Russia Claims Responsibility For Ukrainian Train Station Strike
RUSSIA’S Defence Ministry has confirmed that its forces were behind Wednesday’s missile strike on a railway station in central Ukraine that Kiev said left at least 25 people dead, including civilians.
However, Russian Defence Ministry spokesperson Igor Konashenkov claimed that more than 200 Ukrainian soldiers on their way to fight in the Donbass region had been killed in the attack in the central Dnipropetrovsk region town of Chaplyne.
The Ukrainian authorities said that 25 people, including two children, had died in the attack, while at least 30 others were injured.
Tymoshenko said that an 11-year-old who was crushed under rubble and a 6-year-old killed in a car fire near the train station had been among the victims.
Ukrainian President Volodymyr Zelensky condemned the attack, which was carried out on Ukraine’s Independence Day, which fell six months to the day after the Russian invasion began.
Ukrainian train stations and rail infrastructure have repeatedly been targeted during the war.
Another recurring feature has been Russian efforts to take control of Ukrainian nuclear plants, which has led to worries that a miscalculation could result in a nuclear catastrophe.

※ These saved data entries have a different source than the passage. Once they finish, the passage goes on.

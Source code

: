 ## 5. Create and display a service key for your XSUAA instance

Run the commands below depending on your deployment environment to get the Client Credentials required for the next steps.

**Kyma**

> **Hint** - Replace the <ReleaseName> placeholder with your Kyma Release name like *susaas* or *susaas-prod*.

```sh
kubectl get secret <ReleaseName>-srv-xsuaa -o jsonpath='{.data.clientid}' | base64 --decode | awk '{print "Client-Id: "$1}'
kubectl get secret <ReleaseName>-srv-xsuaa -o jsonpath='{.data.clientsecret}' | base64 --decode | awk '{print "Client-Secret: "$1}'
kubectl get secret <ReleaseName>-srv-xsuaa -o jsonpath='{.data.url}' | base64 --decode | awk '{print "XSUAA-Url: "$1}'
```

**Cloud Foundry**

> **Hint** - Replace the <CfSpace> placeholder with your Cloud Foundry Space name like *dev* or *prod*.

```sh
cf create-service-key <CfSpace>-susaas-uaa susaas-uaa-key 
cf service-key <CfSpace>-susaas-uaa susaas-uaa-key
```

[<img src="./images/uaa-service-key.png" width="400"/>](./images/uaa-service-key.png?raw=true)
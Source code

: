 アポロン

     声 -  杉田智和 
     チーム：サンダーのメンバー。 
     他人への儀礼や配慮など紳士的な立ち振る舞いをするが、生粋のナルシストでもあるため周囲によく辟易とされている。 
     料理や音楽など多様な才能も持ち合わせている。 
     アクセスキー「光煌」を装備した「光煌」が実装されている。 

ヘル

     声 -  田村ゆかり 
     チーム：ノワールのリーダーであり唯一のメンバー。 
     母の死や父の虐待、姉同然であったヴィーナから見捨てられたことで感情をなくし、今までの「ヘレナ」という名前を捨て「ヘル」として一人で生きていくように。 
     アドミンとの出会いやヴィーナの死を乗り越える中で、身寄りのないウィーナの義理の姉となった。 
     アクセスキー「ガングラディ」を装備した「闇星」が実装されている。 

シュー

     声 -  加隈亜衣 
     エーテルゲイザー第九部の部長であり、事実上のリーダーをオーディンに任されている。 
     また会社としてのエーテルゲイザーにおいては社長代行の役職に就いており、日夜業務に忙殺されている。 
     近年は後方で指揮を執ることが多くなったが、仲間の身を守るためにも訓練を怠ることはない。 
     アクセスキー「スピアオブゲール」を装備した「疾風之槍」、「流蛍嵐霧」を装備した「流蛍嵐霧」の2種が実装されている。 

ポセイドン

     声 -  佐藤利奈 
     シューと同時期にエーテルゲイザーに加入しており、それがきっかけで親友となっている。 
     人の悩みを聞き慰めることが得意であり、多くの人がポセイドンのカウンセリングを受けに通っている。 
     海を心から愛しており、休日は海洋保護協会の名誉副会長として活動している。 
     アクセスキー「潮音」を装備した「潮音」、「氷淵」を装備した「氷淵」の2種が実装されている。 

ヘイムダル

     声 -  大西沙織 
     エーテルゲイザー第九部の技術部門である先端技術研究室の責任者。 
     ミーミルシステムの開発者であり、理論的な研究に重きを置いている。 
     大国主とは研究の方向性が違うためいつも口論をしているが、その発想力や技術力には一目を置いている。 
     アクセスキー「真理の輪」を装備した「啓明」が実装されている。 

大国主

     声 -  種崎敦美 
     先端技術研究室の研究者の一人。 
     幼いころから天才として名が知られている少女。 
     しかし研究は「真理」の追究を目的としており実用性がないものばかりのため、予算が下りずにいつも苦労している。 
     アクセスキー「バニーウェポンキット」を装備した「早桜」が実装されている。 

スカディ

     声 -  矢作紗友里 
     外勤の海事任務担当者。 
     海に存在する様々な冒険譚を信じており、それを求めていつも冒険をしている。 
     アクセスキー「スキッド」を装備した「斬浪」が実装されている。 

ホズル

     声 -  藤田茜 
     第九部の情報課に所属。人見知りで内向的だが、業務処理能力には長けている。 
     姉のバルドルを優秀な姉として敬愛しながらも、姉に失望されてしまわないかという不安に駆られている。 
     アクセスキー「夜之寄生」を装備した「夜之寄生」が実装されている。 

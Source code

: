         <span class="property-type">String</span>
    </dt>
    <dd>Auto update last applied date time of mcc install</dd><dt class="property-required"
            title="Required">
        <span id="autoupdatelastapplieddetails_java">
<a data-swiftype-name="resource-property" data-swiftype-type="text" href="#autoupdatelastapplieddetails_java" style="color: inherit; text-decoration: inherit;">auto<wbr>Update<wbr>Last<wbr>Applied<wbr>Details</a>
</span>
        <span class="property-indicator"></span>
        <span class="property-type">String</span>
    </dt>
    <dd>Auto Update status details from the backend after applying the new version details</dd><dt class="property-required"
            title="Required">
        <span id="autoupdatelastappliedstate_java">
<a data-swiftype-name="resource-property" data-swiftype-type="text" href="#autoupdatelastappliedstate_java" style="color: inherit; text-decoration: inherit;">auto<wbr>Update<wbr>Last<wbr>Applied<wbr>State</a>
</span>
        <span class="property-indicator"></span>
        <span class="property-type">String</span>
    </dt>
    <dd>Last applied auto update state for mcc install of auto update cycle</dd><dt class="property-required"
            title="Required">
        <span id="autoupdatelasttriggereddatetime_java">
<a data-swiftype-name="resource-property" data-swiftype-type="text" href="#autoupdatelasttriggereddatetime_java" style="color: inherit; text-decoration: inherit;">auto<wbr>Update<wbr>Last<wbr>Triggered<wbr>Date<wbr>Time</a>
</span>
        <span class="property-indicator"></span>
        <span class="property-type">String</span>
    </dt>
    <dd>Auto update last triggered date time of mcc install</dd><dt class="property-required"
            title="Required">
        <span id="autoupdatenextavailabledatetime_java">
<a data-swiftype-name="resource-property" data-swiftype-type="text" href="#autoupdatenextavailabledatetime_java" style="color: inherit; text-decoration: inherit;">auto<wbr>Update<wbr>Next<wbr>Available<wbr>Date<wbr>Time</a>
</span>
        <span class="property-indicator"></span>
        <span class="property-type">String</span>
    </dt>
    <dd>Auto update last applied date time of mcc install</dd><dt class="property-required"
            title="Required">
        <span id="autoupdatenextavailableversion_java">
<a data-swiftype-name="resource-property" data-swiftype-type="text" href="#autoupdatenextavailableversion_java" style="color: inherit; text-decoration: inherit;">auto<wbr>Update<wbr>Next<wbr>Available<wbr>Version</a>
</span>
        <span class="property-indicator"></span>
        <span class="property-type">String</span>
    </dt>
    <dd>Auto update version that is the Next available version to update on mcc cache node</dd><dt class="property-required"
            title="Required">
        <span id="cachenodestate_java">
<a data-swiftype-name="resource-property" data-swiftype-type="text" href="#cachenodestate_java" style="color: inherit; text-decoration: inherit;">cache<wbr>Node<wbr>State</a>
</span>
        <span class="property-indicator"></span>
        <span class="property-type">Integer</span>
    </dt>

Kiev said on Thursday that Ukraine’s Zaporizhzhya nuclear power plant, which is occupied by Russian forces, had been disconnected from the Ukrainian electricity grid, though Ukrainian nuclear agency Enerhoatom stressed that the plant’s power supply, which is vital for its safetly, was being maintained.
In his Thursday night video address, Zelensky called on the International Atomic Energy Agency (IAEA) to act with greater urgency over the contested plant:
“Every minute that the Russian military remains at the nuclear power plant means the risk of a global radiation disaster,” he stressed.
Moscow said that the last two last operational reactors at the plant had been forced to temporarily shut down due to Ukrainian shelling, though the Russian-installed governor of the Zaporizhzhya region, Yevgeny Balitsky, said on Telegram that one of the reactors had subsequently been restarted.
Kiev and Moscow have repeatedly blamed each other for the shelling of Europe’s largest nuclear power plant.
According to Enerhoatom, all four of the power plant’s supply lines have now been damaged by Russian shelling.